Prozesskostenhilfebewilligung: Rechtsmittel gegen die Verwerfung der Berufung
KI-Zusammenfassung
Der Beklagte beantragt Prozesskostenhilfe für eine beabsichtigte Rechtsbeschwerde gegen die Zurückweisung seiner Berufung, mit der er gegen ein Räumungsurteil vorgeht. Die Berufung war vom Landgericht als unzulässig verworfen worden, weil sie nicht durch einen zugelassenen Rechtsanwalt eingelegt worden war. Der BGH lehnt die PKH und die beantragte einstweilige Anordnung ab, da die Rechtsbeschwerde keine hinreichende Aussicht auf Erfolg hat (§ 114 ZPO) und somit auch kein Anordnungsgrund für einstweilige Maßnahmen vorliegt.
Ausgang: Antrag auf Prozesskostenhilfe und einstweilige Anordnung mangels Erfolgsaussicht der beabsichtigten Rechtsbeschwerde zurückgewiesen
Abstrakte Rechtssätze
Prozesskostenhilfe nach § 114 ZPO wird versagt, wenn die beabsichtigte Rechtsverfolgung keine hinreichende Aussicht auf Erfolg bietet.

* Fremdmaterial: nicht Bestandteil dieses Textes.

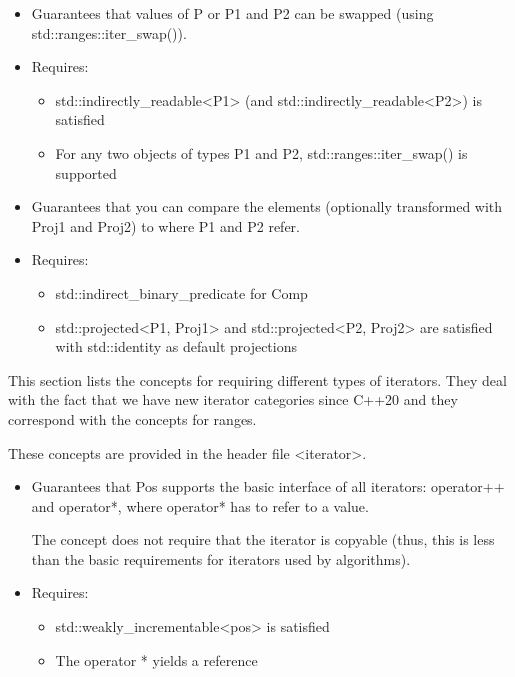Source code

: 
\begin{itemize}
\item
Guarantees that values of P or P1 and P2 can be swapped (using std::ranges::iter\_swap()).

\item
Requires:
\begin{itemize}
\item
std::indirectly\_readable<P1> (and std::indirectly\_readable<P2>) is satisfied

\item
For any two objects of types P1 and P2, std::ranges::iter\_swap() is supported
\end{itemize}
\end{itemize}


\begin{itemize}
\item
Guarantees that you can compare the elements (optionally transformed with Proj1 and Proj2) to where P1 and P2 refer.

\item
Requires:
\begin{itemize}
\item
std::indirect\_binary\_predicate for Comp

\item
std::projected<P1, Proj1> and std::projected<P2, Proj2> are satisfied with std::identity as default projections
\end{itemize}
\end{itemize}


This section lists the concepts for requiring different types of iterators. They deal with the fact that we have new iterator categories since C++20 and they correspond with the concepts for ranges.

These concepts are provided in the header file <iterator>.


\begin{itemize}
\item
Guarantees that Pos supports the basic interface of all iterators: operator++ and operator*, where operator* has to refer to a value.

The concept does not require that the iterator is copyable (thus, this is less than the basic requirements for iterators used by algorithms).

\item
Requires:
\begin{itemize}
\item
std::weakly\_incrementable<pos> is satisfied

\item
The operator * yields a reference
\end{itemize}
\end{itemize}

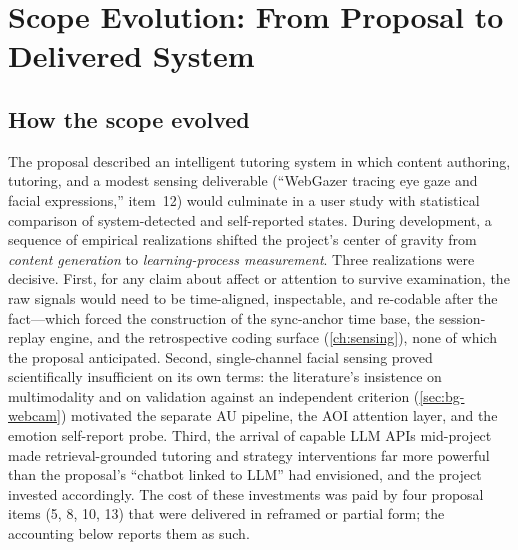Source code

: \chapter{Scope Evolution: From Proposal to Delivered System}
\label{ch:scope}


\section{How the scope evolved}
\label{sec:scope-how}

The proposal described an intelligent tutoring system in which content
authoring, tutoring, and a modest sensing deliverable (``WebGazer tracing
eye gaze and facial expressions,'' item~12) would culminate in a user
study with statistical comparison of system-detected and self-reported
states. During development, a sequence of empirical realizations shifted
the project's center of gravity from \emph{content generation} to
\emph{learning-process measurement}. Three realizations were decisive.
First, for any claim about affect or attention to survive examination, the
raw signals would need to be time-aligned, inspectable, and re-codable
after the fact---which forced the construction of the sync-anchor time
base, the session-replay engine, and the retrospective coding surface
(\cref{ch:sensing}), none of which the proposal anticipated. Second,
single-channel facial sensing proved scientifically insufficient on its
own terms: the literature's insistence on multimodality and on validation
against an independent criterion (\cref{sec:bg-webcam}) motivated the
separate AU pipeline, the AOI attention layer, and the emotion self-report
probe. Third, the arrival of capable LLM APIs mid-project made
retrieval-grounded tutoring and strategy interventions far more powerful
than the proposal's ``chatbot linked to LLM'' had envisioned, and the
project invested accordingly. The cost of these investments was paid by
four proposal items (5, 8, 10, 13) that were delivered in reframed or
partial form; the accounting below reports them as such.

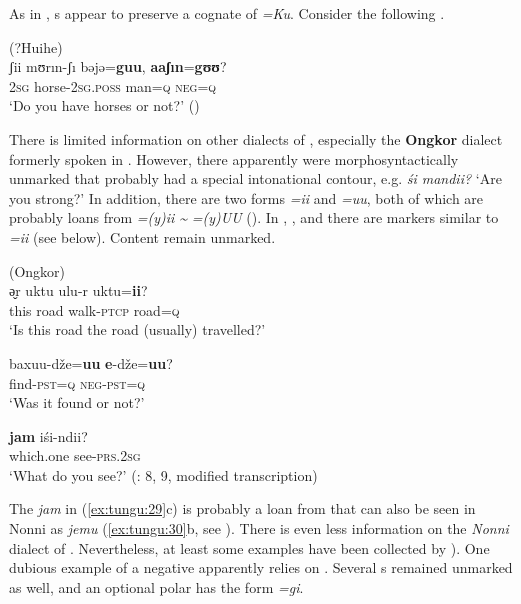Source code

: \clearpage    
As in , s appear to preserve a cognate of  \textit{=Ku}. Consider the following .

\ea%
    \label{ex:tungu:28}
     (?Huihe)\\
    \gll ʃii  mʊrın-ʃı    bəjə=\textbf{{guu}}, \textbf{{aaʃın}}{=}\textbf{{gʊʊ}}?\\
    2\textsc{sg}  horse-2\textsc{sg.poss}  man=\textsc{q}    \textsc{neg}=\textsc{q}\\
    \glt ‘Do you have horses or not?’ (\citealt{HuZengyiChaoke1986})
    \z

There is limited information on other dialects of , especially the \textbf{Ongkor} dialect formerly spoken in . However, there apparently were morphosyntactically unmarked  that probably had a special intonational contour, e.g. \textit{śi mandii?} ‘Are you strong?’ \citep[11]{Aalto1979} In addition, there are two forms \textit{=ii} and \textit{=uu}, both of which are probably loans from  \textit{=(y)}\textit{ii {\textasciitilde}} \textit{=(y)}\textit{UU} (). In , , and  there are markers similar to \textit{=ii} (see below). Content  remain unmarked.

\ea%
    \label{ex:tungu:29}
    \ea
     (Ongkor)\\  
    \gll ə̬r  uktu  ulu-r    uktu=\textbf{{ii}}?\\
    this  road  walk-\textsc{ptcp}  road=\textsc{q}\\
    \glt ‘Is this road the road (usually) travelled?’
    
    \ex
    \gll baxuu-dže=\textbf{{uu}} \textbf{{e}}{-dže=}\textbf{{uu}}?\\
    find-\textsc{pst}=\textsc{q}    \textsc{neg}-\textsc{pst}=\textsc{q}\\
    \glt ‘Was it found or not?’
    
    \ex
    \gll \textbf{{jam}} iśi-ndii?\\
    which.one  see-\textsc{prs}.2\textsc{sg}\\
    \glt ‘What do you see?’ (\citealt{Aalto1979}: 8, 9, modified transcription)
    \z\z

\noindent The  \textit{jam} in (\ref{ex:tungu:29}c) is probably a loan from  that can also be seen in Nonni  as \textit{jemu} (\ref{ex:tungu:30}b, see ). There is even less information on the \textit{Nonni} dialect of . Nevertheless, at least some examples have been collected by \cite{Ivanovskij1982}). One dubious example of a negative  apparently relies on . Several s remained unmarked as well, and an optional polar  has the form \textit{=gi}.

Eine Berufung, die vom Berufungsgericht als unzulässig verworfen wurde, begründet nicht ohne weiteres Aussicht auf Erfolg einer darauf gestützten Rechtsbeschwerde, wenn die Unzulässigkeit auf fehlender Vertretung durch einen zugelassenen Rechtsanwalt beruht.
Die Gewährung einer einstweiligen Anordnung nach §§ 570, 575 ZPO setzt voraus, dass die Hauptsache hinreichende Erfolgsaussichten aufweist; fehlen diese, ist eine einstweilige Anordnung nicht zu erlassen.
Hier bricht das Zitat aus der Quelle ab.